# DIRECTIONS FOR THIS TASK:
Please repeat every record exactly, leaving out any pictures.

· · · · · · ·

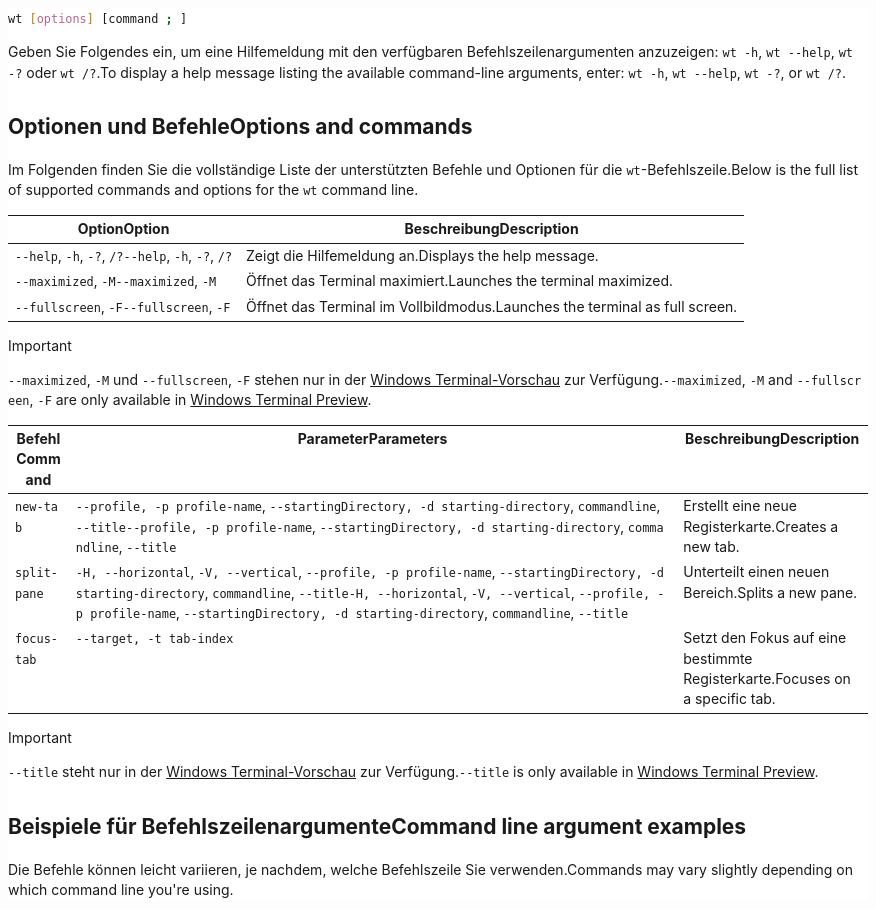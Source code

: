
 ```bash
wt [options] [command ; ]
```

<span data-ttu-id="d4363-113">Geben Sie Folgendes ein, um eine Hilfemeldung mit den verfügbaren Befehlszeilenargumenten anzuzeigen: `wt -h`, `wt --help`, `wt -?` oder `wt /?`.</span><span class="sxs-lookup"><span data-stu-id="d4363-113">To display a help message listing the available command-line arguments, enter: `wt -h`, `wt --help`, `wt -?`, or `wt /?`.</span></span>

## <a name="options-and-commands"></a><span data-ttu-id="d4363-114">Optionen und Befehle</span><span class="sxs-lookup"><span data-stu-id="d4363-114">Options and commands</span></span>

<span data-ttu-id="d4363-115">Im Folgenden finden Sie die vollständige Liste der unterstützten Befehle und Optionen für die `wt`-Befehlszeile.</span><span class="sxs-lookup"><span data-stu-id="d4363-115">Below is the full list of supported commands and options for the `wt` command line.</span></span>

| <span data-ttu-id="d4363-116">Option</span><span class="sxs-lookup"><span data-stu-id="d4363-116">Option</span></span> | <span data-ttu-id="d4363-117">Beschreibung</span><span class="sxs-lookup"><span data-stu-id="d4363-117">Description</span></span> |
| ------ | ----------- |
| <span data-ttu-id="d4363-118">`--help`, `-h`, `-?`, `/?`</span><span class="sxs-lookup"><span data-stu-id="d4363-118">`--help`, `-h`, `-?`, `/?`</span></span> | <span data-ttu-id="d4363-119">Zeigt die Hilfemeldung an.</span><span class="sxs-lookup"><span data-stu-id="d4363-119">Displays the help message.</span></span> |
| <span data-ttu-id="d4363-120">`--maximized`, `-M`</span><span class="sxs-lookup"><span data-stu-id="d4363-120">`--maximized`, `-M`</span></span> | <span data-ttu-id="d4363-121">Öffnet das Terminal maximiert.</span><span class="sxs-lookup"><span data-stu-id="d4363-121">Launches the terminal maximized.</span></span> |
| <span data-ttu-id="d4363-122">`--fullscreen`, `-F`</span><span class="sxs-lookup"><span data-stu-id="d4363-122">`--fullscreen`, `-F`</span></span> | <span data-ttu-id="d4363-123">Öffnet das Terminal im Vollbildmodus.</span><span class="sxs-lookup"><span data-stu-id="d4363-123">Launches the terminal as full screen.</span></span> |

> [!IMPORTANT]
> <span data-ttu-id="d4363-124">`--maximized`, `-M` und `--fullscreen`, `-F` stehen nur in der [Windows Terminal-Vorschau](https://aka.ms/terminal-preview/) zur Verfügung.</span><span class="sxs-lookup"><span data-stu-id="d4363-124">`--maximized`, `-M` and `--fullscreen`, `-F` are only available in [Windows Terminal Preview](https://aka.ms/terminal-preview/).</span></span>

| <span data-ttu-id="d4363-125">Befehl</span><span class="sxs-lookup"><span data-stu-id="d4363-125">Command</span></span> | <span data-ttu-id="d4363-126">Parameter</span><span class="sxs-lookup"><span data-stu-id="d4363-126">Parameters</span></span> | <span data-ttu-id="d4363-127">Beschreibung</span><span class="sxs-lookup"><span data-stu-id="d4363-127">Description</span></span> |
| ------- | ---------- | ----------- |
| `new-tab` | <span data-ttu-id="d4363-128">`--profile, -p profile-name`, `--startingDirectory, -d starting-directory`, `commandline`, `--title`</span><span class="sxs-lookup"><span data-stu-id="d4363-128">`--profile, -p profile-name`, `--startingDirectory, -d starting-directory`, `commandline`, `--title`</span></span> | <span data-ttu-id="d4363-129">Erstellt eine neue Registerkarte.</span><span class="sxs-lookup"><span data-stu-id="d4363-129">Creates a new tab.</span></span> |
| `split-pane` | <span data-ttu-id="d4363-130">`-H, --horizontal`, `-V, --vertical`, `--profile, -p profile-name`, `--startingDirectory, -d starting-directory`, `commandline`, `--title`</span><span class="sxs-lookup"><span data-stu-id="d4363-130">`-H, --horizontal`, `-V, --vertical`, `--profile, -p profile-name`, `--startingDirectory, -d starting-directory`, `commandline`, `--title`</span></span> | <span data-ttu-id="d4363-131">Unterteilt einen neuen Bereich.</span><span class="sxs-lookup"><span data-stu-id="d4363-131">Splits a new pane.</span></span> |
| `focus-tab` | `--target, -t tab-index` | <span data-ttu-id="d4363-132">Setzt den Fokus auf eine bestimmte Registerkarte.</span><span class="sxs-lookup"><span data-stu-id="d4363-132">Focuses on a specific tab.</span></span> |

> [!IMPORTANT]
> <span data-ttu-id="d4363-133">`--title` steht nur in der [Windows Terminal-Vorschau](https://aka.ms/terminal-preview/) zur Verfügung.</span><span class="sxs-lookup"><span data-stu-id="d4363-133">`--title` is only available in [Windows Terminal Preview](https://aka.ms/terminal-preview/).</span></span>

## <a name="command-line-argument-examples"></a><span data-ttu-id="d4363-134">Beispiele für Befehlszeilenargumente</span><span class="sxs-lookup"><span data-stu-id="d4363-134">Command line argument examples</span></span>

<span data-ttu-id="d4363-135">Die Befehle können leicht variieren, je nachdem, welche Befehlszeile Sie verwenden.</span><span class="sxs-lookup"><span data-stu-id="d4363-135">Commands may vary slightly depending on which command line you're using.</span></span>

· · · · · · ·

# ANSWER SPACE:
Source code

:
 ```bash
wt [options] [command ; ]
```

<span data-ttu-id="d4363-113">Geben Sie Folgendes ein, um eine Hilfemeldung mit den verfügbaren Befehlszeilenargumenten anzuzeigen: `wt -h`, `wt --help`, `wt -?` oder `wt /?`.</span><span class="sxs-lookup"><span data-stu-id="d4363-113">To display a help message listing the available command-line arguments, enter: `wt -h`, `wt --help`, `wt -?`, or `wt /?`.</span></span>

## <a name="options-and-commands"></a><span data-ttu-id="d4363-114">Optionen und Befehle</span><span class="sxs-lookup"><span data-stu-id="d4363-114">Options and commands</span></span>

<span data-ttu-id="d4363-115">Im Folgenden finden Sie die vollständige Liste der unterstützten Befehle und Optionen für die `wt`-Befehlszeile.</span><span class="sxs-lookup"><span data-stu-id="d4363-115">Below is the full list of supported commands and options for the `wt` command line.</span></span>

| <span data-ttu-id="d4363-116">Option</span><span class="sxs-lookup"><span data-stu-id="d4363-116">Option</span></span> | <span data-ttu-id="d4363-117">Beschreibung</span><span class="sxs-lookup"><span data-stu-id="d4363-117">Description</span></span> |
| ------ | ----------- |
| <span data-ttu-id="d4363-118">`--help`, `-h`, `-?`, `/?`</span><span class="sxs-lookup"><span data-stu-id="d4363-118">`--help`, `-h`, `-?`, `/?`</span></span> | <span data-ttu-id="d4363-119">Zeigt die Hilfemeldung an.</span><span class="sxs-lookup"><span data-stu-id="d4363-119">Displays the help message.</span></span> |
| <span data-ttu-id="d4363-120">`--maximized`, `-M`</span><span class="sxs-lookup"><span data-stu-id="d4363-120">`--maximized`, `-M`</span></span> | <span data-ttu-id="d4363-121">Öffnet das Terminal maximiert.</span><span class="sxs-lookup"><span data-stu-id="d4363-121">Launches the terminal maximized.</span></span> |
| <span data-ttu-id="d4363-122">`--fullscreen`, `-F`</span><span class="sxs-lookup"><span data-stu-id="d4363-122">`--fullscreen`, `-F`</span></span> | <span data-ttu-id="d4363-123">Öffnet das Terminal im Vollbildmodus.</span><span class="sxs-lookup"><span data-stu-id="d4363-123">Launches the terminal as full screen.</span></span> |

> [!IMPORTANT]
> <span data-ttu-id="d4363-124">`--maximized`, `-M` und `--fullscreen`, `-F` stehen nur in der [Windows Terminal-Vorschau](https://aka.ms/terminal-preview/) zur Verfügung.</span><span class="sxs-lookup"><span data-stu-id="d4363-124">`--maximized`, `-M` and `--fullscreen`, `-F` are only available in [Windows Terminal Preview](https://aka.ms/terminal-preview/).</span></span>

| <span data-ttu-id="d4363-125">Befehl</span><span class="sxs-lookup"><span data-stu-id="d4363-125">Command</span></span> | <span data-ttu-id="d4363-126">Parameter</span><span class="sxs-lookup"><span data-stu-id="d4363-126">Parameters</span></span> | <span data-ttu-id="d4363-127">Beschreibung</span><span class="sxs-lookup"><span data-stu-id="d4363-127">Description</span></span> |
| ------- | ---------- | ----------- |
| `new-tab` | <span data-ttu-id="d4363-128">`--profile, -p profile-name`, `--startingDirectory, -d starting-directory`, `commandline`, `--title`</span><span class="sxs-lookup"><span data-stu-id="d4363-128">`--profile, -p profile-name`, `--startingDirectory, -d starting-directory`, `commandline`, `--title`</span></span> | <span data-ttu-id="d4363-129">Erstellt eine neue Registerkarte.</span><span class="sxs-lookup"><span data-stu-id="d4363-129">Creates a new tab.</span></span> |
| `split-pane` | <span data-ttu-id="d4363-130">`-H, --horizontal`, `-V, --vertical`, `--profile, -p profile-name`, `--startingDirectory, -d starting-directory`, `commandline`, `--title`</span><span class="sxs-lookup"><span data-stu-id="d4363-130">`-H, --horizontal`, `-V, --vertical`, `--profile, -p profile-name`, `--startingDirectory, -d starting-directory`, `commandline`, `--title`</span></span> | <span data-ttu-id="d4363-131">Unterteilt einen neuen Bereich.</span><span class="sxs-lookup"><span data-stu-id="d4363-131">Splits a new pane.</span></span> |
| `focus-tab` | `--target, -t tab-index` | <span data-ttu-id="d4363-132">Setzt den Fokus auf eine bestimmte Registerkarte.</span><span class="sxs-lookup"><span data-stu-id="d4363-132">Focuses on a specific tab.</span></span> |

> [!IMPORTANT]
> <span data-ttu-id="d4363-133">`--title` steht nur in der [Windows Terminal-Vorschau](https://aka.ms/terminal-preview/) zur Verfügung.</span><span class="sxs-lookup"><span data-stu-id="d4363-133">`--title` is only available in [Windows Terminal Preview](https://aka.ms/terminal-preview/).</span></span>

## <a name="command-line-argument-examples"></a><span data-ttu-id="d4363-134">Beispiele für Befehlszeilenargumente</span><span class="sxs-lookup"><span data-stu-id="d4363-134">Command line argument examples</span></span>

<span data-ttu-id="d4363-135">Die Befehle können leicht variieren, je nachdem, welche Befehlszeile Sie verwenden.</span><span class="sxs-lookup"><span data-stu-id="d4363-135">Commands may vary slightly depending on which command line you're using.</span></span>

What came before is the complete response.